* What the exercise asks
Return the lines below in which the string "criada" occurs.

* Given records

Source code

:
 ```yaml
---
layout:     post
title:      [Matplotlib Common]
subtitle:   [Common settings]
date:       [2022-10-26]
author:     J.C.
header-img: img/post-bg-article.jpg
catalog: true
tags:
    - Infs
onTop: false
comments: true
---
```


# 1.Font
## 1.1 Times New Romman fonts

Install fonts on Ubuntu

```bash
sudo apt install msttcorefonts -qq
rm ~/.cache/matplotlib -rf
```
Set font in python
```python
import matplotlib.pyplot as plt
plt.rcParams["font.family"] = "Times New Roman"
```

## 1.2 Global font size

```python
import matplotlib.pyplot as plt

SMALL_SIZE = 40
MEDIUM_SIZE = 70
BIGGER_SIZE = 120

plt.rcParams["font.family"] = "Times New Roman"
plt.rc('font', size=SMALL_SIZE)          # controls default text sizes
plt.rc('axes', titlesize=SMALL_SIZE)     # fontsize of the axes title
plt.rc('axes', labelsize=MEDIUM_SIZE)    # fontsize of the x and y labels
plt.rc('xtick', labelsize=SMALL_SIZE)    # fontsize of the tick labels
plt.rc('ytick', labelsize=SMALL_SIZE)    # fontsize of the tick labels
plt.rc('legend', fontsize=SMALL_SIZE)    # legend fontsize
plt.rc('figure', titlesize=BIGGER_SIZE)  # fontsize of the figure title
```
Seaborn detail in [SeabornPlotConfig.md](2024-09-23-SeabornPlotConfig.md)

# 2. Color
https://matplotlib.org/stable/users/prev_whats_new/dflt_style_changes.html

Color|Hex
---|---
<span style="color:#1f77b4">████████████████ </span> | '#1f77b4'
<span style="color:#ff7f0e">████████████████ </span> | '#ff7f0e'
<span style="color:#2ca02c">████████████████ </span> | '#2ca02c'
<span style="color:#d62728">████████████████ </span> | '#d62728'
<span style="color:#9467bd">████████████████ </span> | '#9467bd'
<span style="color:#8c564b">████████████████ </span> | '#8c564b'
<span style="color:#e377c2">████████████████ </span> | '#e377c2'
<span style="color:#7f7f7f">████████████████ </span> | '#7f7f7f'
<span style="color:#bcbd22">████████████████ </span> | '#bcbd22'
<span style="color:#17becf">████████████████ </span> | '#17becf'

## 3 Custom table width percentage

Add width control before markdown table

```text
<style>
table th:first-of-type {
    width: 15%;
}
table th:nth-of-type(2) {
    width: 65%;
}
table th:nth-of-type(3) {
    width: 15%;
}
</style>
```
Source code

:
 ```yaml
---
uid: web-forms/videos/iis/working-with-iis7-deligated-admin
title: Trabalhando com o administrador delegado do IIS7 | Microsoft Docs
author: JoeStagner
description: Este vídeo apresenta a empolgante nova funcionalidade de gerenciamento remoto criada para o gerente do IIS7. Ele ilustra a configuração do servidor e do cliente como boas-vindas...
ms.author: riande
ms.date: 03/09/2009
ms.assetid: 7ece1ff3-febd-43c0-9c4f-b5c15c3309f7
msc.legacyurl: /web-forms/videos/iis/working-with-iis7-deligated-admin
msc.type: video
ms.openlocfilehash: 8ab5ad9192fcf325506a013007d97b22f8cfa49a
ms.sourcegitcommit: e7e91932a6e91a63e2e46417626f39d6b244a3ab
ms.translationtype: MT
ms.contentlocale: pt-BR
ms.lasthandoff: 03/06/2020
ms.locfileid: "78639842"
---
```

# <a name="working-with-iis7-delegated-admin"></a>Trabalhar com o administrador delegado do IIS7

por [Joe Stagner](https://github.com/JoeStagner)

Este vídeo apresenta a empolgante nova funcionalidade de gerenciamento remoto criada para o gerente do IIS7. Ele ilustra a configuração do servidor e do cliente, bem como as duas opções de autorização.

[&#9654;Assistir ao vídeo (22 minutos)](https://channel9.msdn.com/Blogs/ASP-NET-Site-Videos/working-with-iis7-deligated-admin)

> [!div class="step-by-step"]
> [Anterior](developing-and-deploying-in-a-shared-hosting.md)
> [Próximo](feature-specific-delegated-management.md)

* Result below
description: Este vídeo apresenta a empolgante nova funcionalidade de gerenciamento remoto criada para o gerente do IIS7. Ele ilustra a configuração do servidor e do cliente como boas-vindas...
Este vídeo apresenta a empolgante nova funcionalidade de gerenciamento remoto criada para o gerente do IIS7. Ele ilustra a configuração do servidor e do cliente, bem como as duas opções de autorização.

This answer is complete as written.